Теперь у Шершнева что-то сошлось. Захарьевский. Видимо, это он, так сказать, в память о брате, использовал свое положение и помог родственникам получить работу в закрытом городе. Работу, которую им не должны были дать: пусть расстрелянного зоолога и реабилитировали потом, но детям репрессированных доверяли весьма выборочно. Благодаря Захарьевскому они ловко спрятались в хранилище секретов, где все было отдельное, даже милиция и прокуратура. Ничего удивительного, что объект стал потом его учеником и преемником.
На инструктаже Шершневу сказали, что объект с большой вероятностью испытывает желание вернуться на родину. Подсознательно ждет наказания и вряд ли окажет активное сопротивление. Скорее наоборот, примет возмездие как заслуженное.
Но почему-то догадка о хитрости Захарьевского, смирившегося с потерей брата — смирившегося ли? — но прятавшего родню под самым носом у их службы, подсказывала Шершневу: нет. Объект не сдастся просто так. Попытается спастись — любой ценой.
Странно, но Шершневу это нравилось.
Глава 9
Калитин аккуратно закрыл за собой дверь, включил в прихожей свет, бросил беглый взгляд по углам. Он слишком давно жил один, почти ни с кем не общаясь, и был единственным по-прежнему интересным для себя человеком. Лишенный исследований, настоящей работы, он с волевой дотошностью наблюдал свои привычки, регистрировал объясняющие их склонности или антипатии, — огарки, восковые слепки некогда владевших им больших чувств.
И даже сейчас, внося с собой в дом страшную новость о болезни, которая неминуемо должна была разрушить складывавшиеся годами будничные ритуалы, отдалить от него рабочий стол, кресла, книжные шкафы, чье существование заведомо могло теперь продлиться дольше, чем его, чья принадлежность хозяину была уже не абсолютна, — Калитин не мог не оглядеть углы: нет ли крыс?

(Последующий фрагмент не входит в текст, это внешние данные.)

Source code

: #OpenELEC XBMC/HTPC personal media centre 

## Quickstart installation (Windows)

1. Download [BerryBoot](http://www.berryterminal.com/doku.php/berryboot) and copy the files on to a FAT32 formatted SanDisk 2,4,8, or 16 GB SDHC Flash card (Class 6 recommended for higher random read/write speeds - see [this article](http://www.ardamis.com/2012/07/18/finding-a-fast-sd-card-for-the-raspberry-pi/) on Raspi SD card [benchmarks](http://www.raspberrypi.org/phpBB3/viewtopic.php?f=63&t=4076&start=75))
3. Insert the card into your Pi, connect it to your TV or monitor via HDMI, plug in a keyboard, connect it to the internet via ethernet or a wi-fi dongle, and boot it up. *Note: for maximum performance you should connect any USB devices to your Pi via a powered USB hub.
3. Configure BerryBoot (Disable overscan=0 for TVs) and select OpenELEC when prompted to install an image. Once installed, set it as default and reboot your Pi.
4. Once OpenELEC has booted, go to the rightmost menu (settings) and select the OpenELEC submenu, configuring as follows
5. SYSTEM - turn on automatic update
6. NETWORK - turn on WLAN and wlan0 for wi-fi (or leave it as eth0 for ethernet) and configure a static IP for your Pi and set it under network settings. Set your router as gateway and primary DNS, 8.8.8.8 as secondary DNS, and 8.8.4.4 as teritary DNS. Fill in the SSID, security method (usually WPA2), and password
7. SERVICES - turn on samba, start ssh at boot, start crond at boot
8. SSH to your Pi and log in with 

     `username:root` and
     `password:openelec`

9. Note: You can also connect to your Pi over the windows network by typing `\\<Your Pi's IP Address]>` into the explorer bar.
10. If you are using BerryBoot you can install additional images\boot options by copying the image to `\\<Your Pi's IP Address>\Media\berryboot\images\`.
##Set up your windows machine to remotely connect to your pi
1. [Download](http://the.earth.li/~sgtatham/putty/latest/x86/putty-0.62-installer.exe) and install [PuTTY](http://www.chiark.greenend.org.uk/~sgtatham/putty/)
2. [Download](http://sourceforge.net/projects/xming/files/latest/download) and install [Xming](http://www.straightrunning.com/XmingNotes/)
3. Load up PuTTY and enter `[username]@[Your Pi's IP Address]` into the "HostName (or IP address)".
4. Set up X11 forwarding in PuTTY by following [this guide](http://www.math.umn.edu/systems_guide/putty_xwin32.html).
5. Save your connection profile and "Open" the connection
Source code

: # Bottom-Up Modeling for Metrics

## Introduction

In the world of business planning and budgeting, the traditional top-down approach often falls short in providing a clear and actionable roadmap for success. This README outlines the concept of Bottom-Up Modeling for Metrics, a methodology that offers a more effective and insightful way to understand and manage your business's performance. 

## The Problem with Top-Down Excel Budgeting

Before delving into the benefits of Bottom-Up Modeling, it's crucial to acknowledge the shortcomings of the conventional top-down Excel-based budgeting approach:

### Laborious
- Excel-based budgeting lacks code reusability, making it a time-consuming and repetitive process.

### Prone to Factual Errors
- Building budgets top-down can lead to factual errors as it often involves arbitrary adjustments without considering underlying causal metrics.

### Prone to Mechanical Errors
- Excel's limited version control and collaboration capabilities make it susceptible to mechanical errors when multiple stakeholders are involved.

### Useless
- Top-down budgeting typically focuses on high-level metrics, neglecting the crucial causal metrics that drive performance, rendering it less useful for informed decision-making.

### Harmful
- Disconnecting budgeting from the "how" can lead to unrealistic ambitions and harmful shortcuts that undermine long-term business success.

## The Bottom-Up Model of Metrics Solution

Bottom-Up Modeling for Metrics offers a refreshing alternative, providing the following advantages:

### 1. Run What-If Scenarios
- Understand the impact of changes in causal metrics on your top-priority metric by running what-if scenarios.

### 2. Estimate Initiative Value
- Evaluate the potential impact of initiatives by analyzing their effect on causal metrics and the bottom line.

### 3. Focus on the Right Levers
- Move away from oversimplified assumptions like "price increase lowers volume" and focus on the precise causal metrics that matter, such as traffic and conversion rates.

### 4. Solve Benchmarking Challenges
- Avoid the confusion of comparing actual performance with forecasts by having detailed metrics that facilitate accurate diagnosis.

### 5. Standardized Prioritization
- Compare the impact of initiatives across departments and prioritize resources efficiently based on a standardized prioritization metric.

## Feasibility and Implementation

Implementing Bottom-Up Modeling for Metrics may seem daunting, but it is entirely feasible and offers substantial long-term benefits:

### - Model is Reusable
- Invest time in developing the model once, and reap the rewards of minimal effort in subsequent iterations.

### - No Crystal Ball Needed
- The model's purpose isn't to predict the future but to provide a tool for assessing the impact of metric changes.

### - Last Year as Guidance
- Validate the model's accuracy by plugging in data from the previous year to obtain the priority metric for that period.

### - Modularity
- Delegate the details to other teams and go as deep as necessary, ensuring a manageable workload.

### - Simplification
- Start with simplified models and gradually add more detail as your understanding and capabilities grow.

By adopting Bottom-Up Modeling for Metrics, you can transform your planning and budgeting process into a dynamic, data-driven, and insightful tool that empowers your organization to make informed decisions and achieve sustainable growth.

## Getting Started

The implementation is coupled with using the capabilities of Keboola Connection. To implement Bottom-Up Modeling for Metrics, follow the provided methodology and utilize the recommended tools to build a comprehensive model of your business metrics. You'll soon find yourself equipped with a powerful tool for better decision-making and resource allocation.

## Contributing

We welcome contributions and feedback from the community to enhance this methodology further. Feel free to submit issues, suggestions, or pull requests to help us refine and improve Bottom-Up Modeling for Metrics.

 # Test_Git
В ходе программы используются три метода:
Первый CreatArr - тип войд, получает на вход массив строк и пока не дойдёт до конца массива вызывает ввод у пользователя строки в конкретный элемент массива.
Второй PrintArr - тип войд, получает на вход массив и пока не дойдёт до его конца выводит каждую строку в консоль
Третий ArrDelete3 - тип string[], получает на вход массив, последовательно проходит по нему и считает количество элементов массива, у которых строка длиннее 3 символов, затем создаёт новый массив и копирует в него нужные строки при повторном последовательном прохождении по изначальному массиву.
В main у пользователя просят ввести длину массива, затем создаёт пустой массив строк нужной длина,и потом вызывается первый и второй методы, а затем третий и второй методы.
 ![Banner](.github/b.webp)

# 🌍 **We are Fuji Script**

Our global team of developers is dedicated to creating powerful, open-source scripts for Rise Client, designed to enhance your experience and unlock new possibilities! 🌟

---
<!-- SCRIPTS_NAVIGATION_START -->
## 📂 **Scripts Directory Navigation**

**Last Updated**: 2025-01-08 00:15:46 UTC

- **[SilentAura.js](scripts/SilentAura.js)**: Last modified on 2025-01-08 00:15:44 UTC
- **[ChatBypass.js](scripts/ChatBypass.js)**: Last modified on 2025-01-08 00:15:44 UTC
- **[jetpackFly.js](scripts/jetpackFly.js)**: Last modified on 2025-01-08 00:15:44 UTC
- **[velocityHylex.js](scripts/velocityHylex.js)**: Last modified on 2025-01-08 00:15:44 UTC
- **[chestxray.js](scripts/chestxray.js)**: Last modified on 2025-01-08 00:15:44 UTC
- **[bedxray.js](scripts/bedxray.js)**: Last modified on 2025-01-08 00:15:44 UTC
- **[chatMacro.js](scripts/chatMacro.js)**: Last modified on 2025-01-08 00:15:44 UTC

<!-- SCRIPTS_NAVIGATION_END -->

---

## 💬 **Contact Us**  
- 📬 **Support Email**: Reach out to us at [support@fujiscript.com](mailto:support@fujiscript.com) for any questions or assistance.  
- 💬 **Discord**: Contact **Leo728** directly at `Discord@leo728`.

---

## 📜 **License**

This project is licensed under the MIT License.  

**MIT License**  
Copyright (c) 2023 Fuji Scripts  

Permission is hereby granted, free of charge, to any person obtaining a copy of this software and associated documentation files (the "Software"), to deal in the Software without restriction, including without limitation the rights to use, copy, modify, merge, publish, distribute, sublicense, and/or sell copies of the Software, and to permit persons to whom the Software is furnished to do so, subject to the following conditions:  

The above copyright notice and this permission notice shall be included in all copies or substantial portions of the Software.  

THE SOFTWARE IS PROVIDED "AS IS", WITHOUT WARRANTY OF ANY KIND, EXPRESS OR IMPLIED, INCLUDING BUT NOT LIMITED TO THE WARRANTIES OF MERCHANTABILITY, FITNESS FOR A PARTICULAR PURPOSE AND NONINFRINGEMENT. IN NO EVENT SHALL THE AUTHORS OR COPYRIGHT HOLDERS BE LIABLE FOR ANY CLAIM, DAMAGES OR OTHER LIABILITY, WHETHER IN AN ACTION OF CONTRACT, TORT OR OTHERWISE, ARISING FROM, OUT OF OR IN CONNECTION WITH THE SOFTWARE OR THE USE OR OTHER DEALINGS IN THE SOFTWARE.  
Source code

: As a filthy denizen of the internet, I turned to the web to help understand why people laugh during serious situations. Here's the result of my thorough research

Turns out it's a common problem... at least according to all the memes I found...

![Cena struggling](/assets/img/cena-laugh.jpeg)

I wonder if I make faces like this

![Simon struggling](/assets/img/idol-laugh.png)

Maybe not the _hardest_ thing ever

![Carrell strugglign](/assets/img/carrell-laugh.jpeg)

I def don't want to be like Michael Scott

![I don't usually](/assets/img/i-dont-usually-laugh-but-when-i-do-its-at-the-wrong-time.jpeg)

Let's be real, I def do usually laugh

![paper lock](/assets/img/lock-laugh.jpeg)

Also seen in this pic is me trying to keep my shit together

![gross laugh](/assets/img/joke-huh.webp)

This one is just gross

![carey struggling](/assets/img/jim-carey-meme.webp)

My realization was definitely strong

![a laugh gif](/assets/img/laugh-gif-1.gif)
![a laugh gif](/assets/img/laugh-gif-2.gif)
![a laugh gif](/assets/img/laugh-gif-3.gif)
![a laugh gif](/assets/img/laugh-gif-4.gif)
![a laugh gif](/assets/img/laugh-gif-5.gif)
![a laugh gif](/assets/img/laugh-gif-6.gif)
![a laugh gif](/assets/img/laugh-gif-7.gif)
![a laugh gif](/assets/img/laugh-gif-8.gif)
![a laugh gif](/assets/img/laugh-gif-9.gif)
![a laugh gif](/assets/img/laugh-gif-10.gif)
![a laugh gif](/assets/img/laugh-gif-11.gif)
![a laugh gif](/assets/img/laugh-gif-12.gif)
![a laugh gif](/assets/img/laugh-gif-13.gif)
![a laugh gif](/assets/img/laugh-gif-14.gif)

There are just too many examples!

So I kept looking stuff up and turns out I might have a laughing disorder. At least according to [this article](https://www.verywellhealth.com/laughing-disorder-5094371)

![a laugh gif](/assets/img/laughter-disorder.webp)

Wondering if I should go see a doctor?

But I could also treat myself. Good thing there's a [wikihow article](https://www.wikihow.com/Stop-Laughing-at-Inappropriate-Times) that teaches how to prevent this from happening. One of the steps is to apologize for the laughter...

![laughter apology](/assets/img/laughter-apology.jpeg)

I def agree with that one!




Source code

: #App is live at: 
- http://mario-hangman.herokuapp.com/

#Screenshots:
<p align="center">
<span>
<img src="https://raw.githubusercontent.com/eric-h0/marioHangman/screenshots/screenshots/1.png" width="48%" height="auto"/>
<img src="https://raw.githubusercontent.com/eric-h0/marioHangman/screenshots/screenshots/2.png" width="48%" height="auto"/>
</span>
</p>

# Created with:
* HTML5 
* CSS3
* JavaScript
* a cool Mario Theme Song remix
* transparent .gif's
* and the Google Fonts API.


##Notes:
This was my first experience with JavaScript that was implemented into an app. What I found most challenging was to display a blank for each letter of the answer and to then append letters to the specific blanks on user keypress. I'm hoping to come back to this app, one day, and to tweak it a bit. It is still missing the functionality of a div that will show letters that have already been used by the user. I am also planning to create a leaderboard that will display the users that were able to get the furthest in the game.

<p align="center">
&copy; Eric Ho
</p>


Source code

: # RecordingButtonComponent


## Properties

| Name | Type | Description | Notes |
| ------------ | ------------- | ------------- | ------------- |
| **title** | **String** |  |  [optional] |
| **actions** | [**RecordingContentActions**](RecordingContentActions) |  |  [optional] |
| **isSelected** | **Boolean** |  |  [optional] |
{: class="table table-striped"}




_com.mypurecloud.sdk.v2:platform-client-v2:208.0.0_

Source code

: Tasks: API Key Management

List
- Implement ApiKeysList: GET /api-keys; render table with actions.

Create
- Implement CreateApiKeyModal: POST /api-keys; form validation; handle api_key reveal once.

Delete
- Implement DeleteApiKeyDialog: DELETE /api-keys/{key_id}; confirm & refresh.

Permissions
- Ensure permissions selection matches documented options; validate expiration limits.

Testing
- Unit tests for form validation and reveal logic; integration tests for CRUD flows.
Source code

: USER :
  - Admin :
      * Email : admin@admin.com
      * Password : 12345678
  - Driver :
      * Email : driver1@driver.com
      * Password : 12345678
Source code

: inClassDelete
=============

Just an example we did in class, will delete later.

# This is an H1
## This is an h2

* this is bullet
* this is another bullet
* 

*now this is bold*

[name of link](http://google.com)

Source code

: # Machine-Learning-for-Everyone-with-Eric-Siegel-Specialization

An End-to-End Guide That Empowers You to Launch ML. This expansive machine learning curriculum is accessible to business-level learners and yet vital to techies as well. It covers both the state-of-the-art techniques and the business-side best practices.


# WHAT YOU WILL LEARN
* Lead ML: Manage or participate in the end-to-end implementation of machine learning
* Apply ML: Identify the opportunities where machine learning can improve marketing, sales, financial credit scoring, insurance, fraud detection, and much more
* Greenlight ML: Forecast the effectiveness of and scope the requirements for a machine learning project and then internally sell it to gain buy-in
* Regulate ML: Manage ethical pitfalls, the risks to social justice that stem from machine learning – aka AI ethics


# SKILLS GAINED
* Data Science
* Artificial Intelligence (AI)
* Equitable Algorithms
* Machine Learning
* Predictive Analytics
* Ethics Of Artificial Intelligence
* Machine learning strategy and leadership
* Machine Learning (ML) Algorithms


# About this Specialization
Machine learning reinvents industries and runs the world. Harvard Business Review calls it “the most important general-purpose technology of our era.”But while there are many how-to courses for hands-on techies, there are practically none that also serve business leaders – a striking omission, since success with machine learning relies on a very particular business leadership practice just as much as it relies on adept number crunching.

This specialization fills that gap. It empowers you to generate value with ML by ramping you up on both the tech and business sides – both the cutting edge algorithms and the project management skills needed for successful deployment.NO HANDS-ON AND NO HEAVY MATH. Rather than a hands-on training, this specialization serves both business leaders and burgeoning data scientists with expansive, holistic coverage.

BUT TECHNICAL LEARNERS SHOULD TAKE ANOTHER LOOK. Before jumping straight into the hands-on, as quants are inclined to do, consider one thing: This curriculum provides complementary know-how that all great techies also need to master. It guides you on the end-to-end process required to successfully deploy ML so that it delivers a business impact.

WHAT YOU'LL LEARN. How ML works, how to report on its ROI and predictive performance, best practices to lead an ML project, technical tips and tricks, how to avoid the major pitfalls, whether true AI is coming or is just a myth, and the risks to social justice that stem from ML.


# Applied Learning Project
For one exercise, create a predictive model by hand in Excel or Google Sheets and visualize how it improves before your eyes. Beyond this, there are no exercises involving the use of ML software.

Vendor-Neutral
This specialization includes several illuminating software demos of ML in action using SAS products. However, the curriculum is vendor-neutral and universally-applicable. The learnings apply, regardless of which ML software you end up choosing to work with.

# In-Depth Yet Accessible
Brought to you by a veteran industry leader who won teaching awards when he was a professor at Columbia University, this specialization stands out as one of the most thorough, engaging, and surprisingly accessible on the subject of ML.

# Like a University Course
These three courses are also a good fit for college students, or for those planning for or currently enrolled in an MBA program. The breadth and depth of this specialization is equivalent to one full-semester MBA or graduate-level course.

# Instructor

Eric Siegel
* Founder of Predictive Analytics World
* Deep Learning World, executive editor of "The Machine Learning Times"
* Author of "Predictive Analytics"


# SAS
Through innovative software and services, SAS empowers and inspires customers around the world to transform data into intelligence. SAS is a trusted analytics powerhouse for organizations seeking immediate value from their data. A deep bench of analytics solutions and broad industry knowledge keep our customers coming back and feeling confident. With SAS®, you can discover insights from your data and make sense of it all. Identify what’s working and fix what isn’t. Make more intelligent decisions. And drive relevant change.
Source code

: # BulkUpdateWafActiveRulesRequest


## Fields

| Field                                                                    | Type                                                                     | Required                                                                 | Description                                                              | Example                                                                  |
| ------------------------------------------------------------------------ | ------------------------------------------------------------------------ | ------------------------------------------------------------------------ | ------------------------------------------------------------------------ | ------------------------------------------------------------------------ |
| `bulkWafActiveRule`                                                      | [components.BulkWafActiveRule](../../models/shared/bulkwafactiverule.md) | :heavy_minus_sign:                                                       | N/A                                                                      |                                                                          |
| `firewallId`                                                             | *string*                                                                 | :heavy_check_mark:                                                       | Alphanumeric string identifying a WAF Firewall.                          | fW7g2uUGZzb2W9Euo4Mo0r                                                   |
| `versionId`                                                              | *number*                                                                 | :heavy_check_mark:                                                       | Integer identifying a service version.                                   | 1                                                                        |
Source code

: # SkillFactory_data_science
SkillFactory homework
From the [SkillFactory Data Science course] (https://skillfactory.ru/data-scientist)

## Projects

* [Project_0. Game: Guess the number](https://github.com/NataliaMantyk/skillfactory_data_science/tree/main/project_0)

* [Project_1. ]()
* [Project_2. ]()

В детстве он не боялся животных, например, собак, которых обычно пугаются дети, — закрытый город был слишком нов, возник он посреди леса, въезжали туда спешно, не зная до конца, что ждет на месте, домашних питомцев оставляли родным. А дворовые не завелись, им неоткуда было приблудиться.
Подростком он не искал удовольствия в мучительстве твари. Потом, во время учебы и работы, относился к животным так же ровно. Целый сонм их, тысячи мышей, сотни собак, кроликов, обезьян, десятки лошадей, коз, овец умерли в страданиях — но так было нужно, они послужили большому делу. Если бы можно было обойтись без подопытных, он бы от них отказался. Но природа не хотела отдавать секретов без насилия, без жертвенной смерти, без тусклой пены изо рта.